In my second crude attempt at solving this issue I have taken the following approach:
- Create a
hooks/post-receive
file inside your repo - Set this file to echo your destination path into a queue file:
echo "/var/www/newsite" >> /projects/queue
- Create the
/projects/queue
file:touch /projects/queue && chown root:webmasters /projects/queue && chmod 660 /projects/queue
- Create a checkout script:
while read PATH; do cd $PATH; /bin/su target_username -c "/usr/bin/git pull origin master" done
- Then create a watcher to trigger that checkout script:
echo "" >/projects/queue # empty the queue first tail -f /projects/queue | /usr/local/bin/checkout
This solves the issue of having multiple users accessing the repository because you specify a user to run the checkout. All the users are able to write to the queue file, and the watcher just keeps an eye on that file. Since the watcher must sudo into another user's account to do the checkout, we can run the watcher as root and there is no possibility to any of our users figuring out they can sudo as someone else - because we don't use sudo at all. You should add your watcher to your startup scripts.
More Bonus Points, disable SSH interactive mode for some users, and allow logins without passwords
This can be considered a sort of cruel and unusual punishment by some... however, in some cases it is handy, for example, when you have a designer changing theme files but who shouldn't be able to get into all your databases and other things.

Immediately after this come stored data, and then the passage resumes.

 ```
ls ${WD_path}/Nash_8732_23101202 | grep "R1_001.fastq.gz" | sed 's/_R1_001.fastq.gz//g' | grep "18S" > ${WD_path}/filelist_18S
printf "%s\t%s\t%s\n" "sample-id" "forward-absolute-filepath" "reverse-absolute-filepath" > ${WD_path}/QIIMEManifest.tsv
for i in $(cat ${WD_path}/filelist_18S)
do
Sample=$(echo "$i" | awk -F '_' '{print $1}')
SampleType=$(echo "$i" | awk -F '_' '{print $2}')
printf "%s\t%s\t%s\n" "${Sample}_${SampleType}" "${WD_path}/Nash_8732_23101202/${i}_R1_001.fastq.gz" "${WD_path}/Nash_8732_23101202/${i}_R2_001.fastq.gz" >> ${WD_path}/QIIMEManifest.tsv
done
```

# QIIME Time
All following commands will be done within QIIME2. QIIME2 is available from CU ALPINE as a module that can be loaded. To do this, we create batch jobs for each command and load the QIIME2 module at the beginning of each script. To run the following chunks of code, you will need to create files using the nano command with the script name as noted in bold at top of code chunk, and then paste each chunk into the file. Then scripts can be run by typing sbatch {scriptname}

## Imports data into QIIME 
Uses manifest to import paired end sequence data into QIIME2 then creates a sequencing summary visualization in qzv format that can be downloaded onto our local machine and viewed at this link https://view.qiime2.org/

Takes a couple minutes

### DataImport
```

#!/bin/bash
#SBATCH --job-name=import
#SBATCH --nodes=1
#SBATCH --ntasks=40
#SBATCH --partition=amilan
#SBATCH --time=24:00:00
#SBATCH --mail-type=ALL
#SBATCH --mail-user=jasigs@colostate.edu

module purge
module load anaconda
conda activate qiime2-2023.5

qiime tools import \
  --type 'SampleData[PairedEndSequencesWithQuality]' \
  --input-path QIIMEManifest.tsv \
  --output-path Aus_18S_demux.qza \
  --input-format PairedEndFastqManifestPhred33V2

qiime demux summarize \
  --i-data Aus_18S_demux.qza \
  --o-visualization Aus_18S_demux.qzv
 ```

This is really simple to accomplish: usermod newdeveloper -s /usr/bin/git-shell
The recommendation for dealing with public keys is to have the user login to SSH normally, then drop the user into git-shell. I'll be rolling this out soon so I can collect some of these bonus points. Have your user generate the public key. You may wish to avoid RSA because some server-wide sshd_config files have it off by default. I have used DSA in this example, if you use a different encoding, just make sure you use the associated id_XXX.pub file for that.
On the developer's machine, grab the existing .ssh/id_dsa.pub
or generate one using: ssh-keygen -t dsa
Be sure to leave the challenge response blank. Then copy the contents of the id_dsa.pub
file to the server. The contents of the file should be appended to the .ssh/authorized_keys
file on the server... then... the important stuff: Back on the server: chmod 700 /home/newdeveloper/.ssh chmod 600 /home/newdeveloper/.ssh/authorized_keys
That is it! Now the user should be able to log in automatically, and they will not be able to SSH into the host... only to use git to post the files.